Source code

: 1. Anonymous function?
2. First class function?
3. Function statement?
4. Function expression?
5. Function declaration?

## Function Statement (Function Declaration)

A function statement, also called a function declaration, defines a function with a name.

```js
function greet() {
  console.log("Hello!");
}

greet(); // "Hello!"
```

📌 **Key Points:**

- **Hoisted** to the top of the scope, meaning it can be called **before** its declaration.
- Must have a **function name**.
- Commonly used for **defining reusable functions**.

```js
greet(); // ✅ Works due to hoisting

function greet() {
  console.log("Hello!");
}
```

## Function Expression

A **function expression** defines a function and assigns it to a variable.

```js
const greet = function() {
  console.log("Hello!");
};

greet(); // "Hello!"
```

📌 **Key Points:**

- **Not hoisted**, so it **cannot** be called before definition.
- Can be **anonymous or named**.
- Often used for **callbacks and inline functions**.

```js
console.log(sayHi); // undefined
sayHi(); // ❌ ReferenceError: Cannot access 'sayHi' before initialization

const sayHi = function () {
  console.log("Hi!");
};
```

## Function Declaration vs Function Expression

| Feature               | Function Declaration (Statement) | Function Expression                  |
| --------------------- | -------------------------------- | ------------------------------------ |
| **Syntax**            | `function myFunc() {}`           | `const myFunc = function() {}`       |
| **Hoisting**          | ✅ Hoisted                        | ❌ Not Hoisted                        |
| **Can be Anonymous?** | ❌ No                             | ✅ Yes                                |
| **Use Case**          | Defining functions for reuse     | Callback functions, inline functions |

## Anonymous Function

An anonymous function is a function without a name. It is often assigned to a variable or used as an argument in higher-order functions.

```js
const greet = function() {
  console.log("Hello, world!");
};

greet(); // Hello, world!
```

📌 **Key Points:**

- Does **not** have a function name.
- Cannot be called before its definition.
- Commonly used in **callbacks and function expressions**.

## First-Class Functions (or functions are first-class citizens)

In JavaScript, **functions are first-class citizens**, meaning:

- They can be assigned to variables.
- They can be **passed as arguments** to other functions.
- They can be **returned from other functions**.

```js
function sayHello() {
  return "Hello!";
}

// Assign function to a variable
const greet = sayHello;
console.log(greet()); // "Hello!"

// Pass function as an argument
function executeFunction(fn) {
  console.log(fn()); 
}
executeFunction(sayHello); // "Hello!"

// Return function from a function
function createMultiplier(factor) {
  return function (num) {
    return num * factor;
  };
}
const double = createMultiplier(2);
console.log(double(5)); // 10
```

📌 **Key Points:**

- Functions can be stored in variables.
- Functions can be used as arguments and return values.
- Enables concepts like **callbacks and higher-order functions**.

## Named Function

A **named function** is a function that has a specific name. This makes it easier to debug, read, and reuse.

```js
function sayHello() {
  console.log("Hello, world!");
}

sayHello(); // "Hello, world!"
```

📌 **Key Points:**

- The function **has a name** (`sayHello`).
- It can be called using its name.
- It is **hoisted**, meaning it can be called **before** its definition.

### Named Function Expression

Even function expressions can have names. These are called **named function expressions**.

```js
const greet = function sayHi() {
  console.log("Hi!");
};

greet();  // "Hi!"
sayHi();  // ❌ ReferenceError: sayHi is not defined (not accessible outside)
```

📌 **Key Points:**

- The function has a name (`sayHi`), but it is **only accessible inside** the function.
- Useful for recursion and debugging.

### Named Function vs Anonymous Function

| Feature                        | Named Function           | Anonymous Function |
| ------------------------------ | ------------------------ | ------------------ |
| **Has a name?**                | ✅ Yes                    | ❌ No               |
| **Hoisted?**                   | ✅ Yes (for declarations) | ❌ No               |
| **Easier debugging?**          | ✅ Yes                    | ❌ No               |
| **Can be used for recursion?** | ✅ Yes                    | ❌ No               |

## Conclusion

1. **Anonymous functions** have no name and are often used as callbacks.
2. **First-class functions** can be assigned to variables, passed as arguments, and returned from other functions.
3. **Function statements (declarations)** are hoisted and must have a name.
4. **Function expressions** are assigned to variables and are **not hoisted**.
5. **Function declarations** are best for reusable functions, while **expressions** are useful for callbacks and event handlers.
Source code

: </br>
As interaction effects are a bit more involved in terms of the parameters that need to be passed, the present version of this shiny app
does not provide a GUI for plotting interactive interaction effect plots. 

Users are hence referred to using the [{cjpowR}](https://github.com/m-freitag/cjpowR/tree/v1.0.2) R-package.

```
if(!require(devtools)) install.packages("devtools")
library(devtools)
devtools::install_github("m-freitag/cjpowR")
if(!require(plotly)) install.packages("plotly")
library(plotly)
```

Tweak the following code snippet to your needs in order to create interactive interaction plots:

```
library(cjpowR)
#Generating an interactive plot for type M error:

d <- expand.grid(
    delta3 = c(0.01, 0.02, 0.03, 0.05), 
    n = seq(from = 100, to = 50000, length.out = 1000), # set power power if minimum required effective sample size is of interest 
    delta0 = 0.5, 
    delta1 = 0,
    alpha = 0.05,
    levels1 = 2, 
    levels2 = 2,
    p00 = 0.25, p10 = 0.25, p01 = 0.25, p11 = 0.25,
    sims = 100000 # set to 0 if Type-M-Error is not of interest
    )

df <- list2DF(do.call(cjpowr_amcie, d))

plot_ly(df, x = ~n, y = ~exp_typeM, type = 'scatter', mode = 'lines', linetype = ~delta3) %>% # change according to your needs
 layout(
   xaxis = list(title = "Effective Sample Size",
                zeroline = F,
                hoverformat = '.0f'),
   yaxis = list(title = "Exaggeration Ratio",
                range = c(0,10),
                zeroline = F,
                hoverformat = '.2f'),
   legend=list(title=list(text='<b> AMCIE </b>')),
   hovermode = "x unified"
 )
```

* Directions
Restate every line of the listing word for word.

* Result of the exercise
Source code

: 1. Anonymous function?
2. First class function?
3. Function statement?
4. Function expression?
5. Function declaration?

## Function Statement (Function Declaration)

A function statement, also called a function declaration, defines a function with a name.

```js
function greet() {
  console.log("Hello!");
}

greet(); // "Hello!"
```

📌 **Key Points:**

- **Hoisted** to the top of the scope, meaning it can be called **before** its declaration.
- Must have a **function name**.
- Commonly used for **defining reusable functions**.

```js
greet(); // ✅ Works due to hoisting

function greet() {
  console.log("Hello!");
}
```

## Function Expression

A **function expression** defines a function and assigns it to a variable.

```js
const greet = function() {
  console.log("Hello!");
};

greet(); // "Hello!"
```

📌 **Key Points:**

- **Not hoisted**, so it **cannot** be called before definition.
- Can be **anonymous or named**.
- Often used for **callbacks and inline functions**.

```js
console.log(sayHi); // undefined
sayHi(); // ❌ ReferenceError: Cannot access 'sayHi' before initialization

const sayHi = function () {
  console.log("Hi!");
};
```

## Function Declaration vs Function Expression

| Feature               | Function Declaration (Statement) | Function Expression                  |
| --------------------- | -------------------------------- | ------------------------------------ |
| **Syntax**            | `function myFunc() {}`           | `const myFunc = function() {}`       |
| **Hoisting**          | ✅ Hoisted                        | ❌ Not Hoisted                        |
| **Can be Anonymous?** | ❌ No                             | ✅ Yes                                |
| **Use Case**          | Defining functions for reuse     | Callback functions, inline functions |

## Anonymous Function

An anonymous function is a function without a name. It is often assigned to a variable or used as an argument in higher-order functions.

```js
const greet = function() {
  console.log("Hello, world!");
};

greet(); // Hello, world!
```

📌 **Key Points:**

- Does **not** have a function name.
- Cannot be called before its definition.
- Commonly used in **callbacks and function expressions**.

## First-Class Functions (or functions are first-class citizens)

In JavaScript, **functions are first-class citizens**, meaning:

- They can be assigned to variables.
- They can be **passed as arguments** to other functions.
- They can be **returned from other functions**.

```js
function sayHello() {
  return "Hello!";
}

// Assign function to a variable
const greet = sayHello;
console.log(greet()); // "Hello!"

// Pass function as an argument
function executeFunction(fn) {
  console.log(fn()); 
}
executeFunction(sayHello); // "Hello!"

// Return function from a function
function createMultiplier(factor) {
  return function (num) {
    return num * factor;
  };
}
const double = createMultiplier(2);
console.log(double(5)); // 10
```

📌 **Key Points:**

- Functions can be stored in variables.
- Functions can be used as arguments and return values.
- Enables concepts like **callbacks and higher-order functions**.

## Named Function

A **named function** is a function that has a specific name. This makes it easier to debug, read, and reuse.

```js
function sayHello() {
  console.log("Hello, world!");
}

sayHello(); // "Hello, world!"
```

📌 **Key Points:**

- The function **has a name** (`sayHello`).
- It can be called using its name.
- It is **hoisted**, meaning it can be called **before** its definition.

### Named Function Expression

Even function expressions can have names. These are called **named function expressions**.

```js
const greet = function sayHi() {
  console.log("Hi!");
};

greet();  // "Hi!"
sayHi();  // ❌ ReferenceError: sayHi is not defined (not accessible outside)
```

📌 **Key Points:**

- The function has a name (`sayHi`), but it is **only accessible inside** the function.
- Useful for recursion and debugging.

### Named Function vs Anonymous Function

| Feature                        | Named Function           | Anonymous Function |
| ------------------------------ | ------------------------ | ------------------ |
| **Has a name?**                | ✅ Yes                    | ❌ No               |
| **Hoisted?**                   | ✅ Yes (for declarations) | ❌ No               |
| **Easier debugging?**          | ✅ Yes                    | ❌ No               |
| **Can be used for recursion?** | ✅ Yes                    | ❌ No               |

## Conclusion

1. **Anonymous functions** have no name and are often used as callbacks.
2. **First-class functions** can be assigned to variables, passed as arguments, and returned from other functions.
3. **Function statements (declarations)** are hoisted and must have a name.
4. **Function expressions** are assigned to variables and are **not hoisted**.
5. **Function declarations** are best for reusable functions, while **expressions** are useful for callbacks and event handlers.
Source code

: </br>
As interaction effects are a bit more involved in terms of the parameters that need to be passed, the present version of this shiny app
does not provide a GUI for plotting interactive interaction effect plots. 

Users are hence referred to using the [{cjpowR}](https://github.com/m-freitag/cjpowR/tree/v1.0.2) R-package.

```
if(!require(devtools)) install.packages("devtools")
library(devtools)
devtools::install_github("m-freitag/cjpowR")
if(!require(plotly)) install.packages("plotly")
library(plotly)
```

Tweak the following code snippet to your needs in order to create interactive interaction plots:

```
library(cjpowR)
#Generating an interactive plot for type M error:

d <- expand.grid(
    delta3 = c(0.01, 0.02, 0.03, 0.05), 
    n = seq(from = 100, to = 50000, length.out = 1000), # set power power if minimum required effective sample size is of interest 
    delta0 = 0.5, 
    delta1 = 0,
    alpha = 0.05,
    levels1 = 2, 
    levels2 = 2,
    p00 = 0.25, p10 = 0.25, p01 = 0.25, p11 = 0.25,
    sims = 100000 # set to 0 if Type-M-Error is not of interest
    )

df <- list2DF(do.call(cjpowr_amcie, d))

plot_ly(df, x = ~n, y = ~exp_typeM, type = 'scatter', mode = 'lines', linetype = ~delta3) %>% # change according to your needs
 layout(
   xaxis = list(title = "Effective Sample Size",
                zeroline = F,
                hoverformat = '.0f'),
   yaxis = list(title = "Exaggeration Ratio",
                range = c(0,10),
                zeroline = F,
                hoverformat = '.2f'),
   legend=list(title=list(text='<b> AMCIE </b>')),
   hovermode = "x unified"
 )
```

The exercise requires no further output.